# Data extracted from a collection
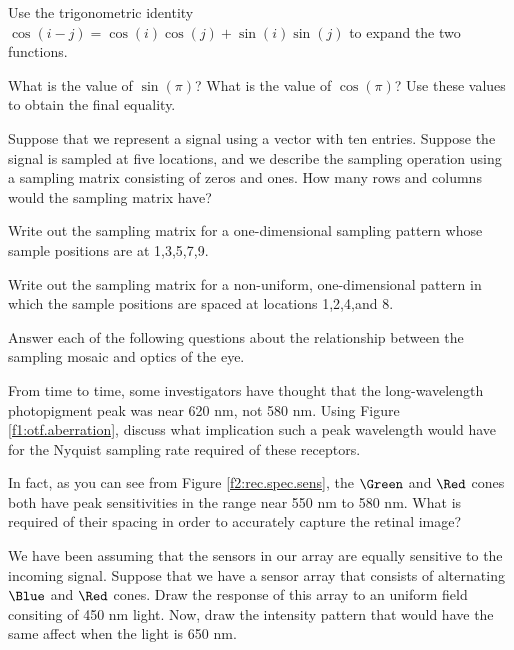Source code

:  \item  Use the trigonometric identity 
$\cos (i - j) = \cos(i) \cos(j) + \sin(i) \sin (j)$
to expand the two functions.


 \item What is the value of $\sin ( \pi )$?
What is the value of $\cos( \pi )$?
Use these values to obtain the final equality.

 \item Suppose that we represent a signal using a vector with
ten entries.  Suppose the signal is sampled at
five locations, and we describe the sampling operation
using a sampling matrix consisting of zeros and ones.
How many rows and columns would the sampling matrix have?

 \item Write out the sampling matrix for a one-dimensional
sampling pattern whose sample positions are at 1,3,5,7,9.

 \item Write out the sampling matrix for a non-uniform, one-dimensional
pattern in which the sample positions are spaced at locations
1,2,4,and 8.

 \ee

\item Answer each of the following questions
about the relationship between the
sampling mosaic and optics of the eye.

 \be

 \item From time to time, some investigators 
have thought that the long-wavelength
photopigment peak was near 620 nm, not 580 nm.
Using Figure \ref{f1:otf.aberration},
discuss what implication such a peak wavelength would
have for the Nyquist sampling rate
required of these receptors.

 \item In fact, as you can see from Figure \ref{f2:rec.spec.sens},
the $\Green$ and $\Red$ cones
both have peak sensitivities in the range near 550 nm to 580 nm.
What is required of their spacing in order to accurately
capture the retinal image?

 \item We have been assuming that the sensors in our array are
equally sensitive to the incoming signal.
Suppose that we have a sensor array that
consists of alternating $\Blue$ and $\Red$ cones.
Draw the response of this array to an uniform field
consiting of 450 nm light.
Now, draw the intensity pattern
that would have the same affect
when the light is 650 nm.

# What needs to be done
All of the lines above must be repeated without alteration, though the pictures are to be excluded.

# Output of the task
Source code

:  \item  Use the trigonometric identity 
$\cos (i - j) = \cos(i) \cos(j) + \sin(i) \sin (j)$
to expand the two functions.


 \item What is the value of $\sin ( \pi )$?
What is the value of $\cos( \pi )$?
Use these values to obtain the final equality.

 \item Suppose that we represent a signal using a vector with
ten entries.  Suppose the signal is sampled at
five locations, and we describe the sampling operation
using a sampling matrix consisting of zeros and ones.
How many rows and columns would the sampling matrix have?

 \item Write out the sampling matrix for a one-dimensional
sampling pattern whose sample positions are at 1,3,5,7,9.

 \item Write out the sampling matrix for a non-uniform, one-dimensional
pattern in which the sample positions are spaced at locations
1,2,4,and 8.

 \ee

\item Answer each of the following questions
about the relationship between the
sampling mosaic and optics of the eye.

 \be

 \item From time to time, some investigators 
have thought that the long-wavelength
photopigment peak was near 620 nm, not 580 nm.
Using Figure \ref{f1:otf.aberration},
discuss what implication such a peak wavelength would
have for the Nyquist sampling rate
required of these receptors.

 \item In fact, as you can see from Figure \ref{f2:rec.spec.sens},
the $\Green$ and $\Red$ cones
both have peak sensitivities in the range near 550 nm to 580 nm.
What is required of their spacing in order to accurately
capture the retinal image?

 \item We have been assuming that the sensors in our array are
equally sensitive to the incoming signal.
Suppose that we have a sensor array that
consists of alternating $\Blue$ and $\Red$ cones.
Draw the response of this array to an uniform field
consiting of 450 nm light.
Now, draw the intensity pattern
that would have the same affect
when the light is 650 nm.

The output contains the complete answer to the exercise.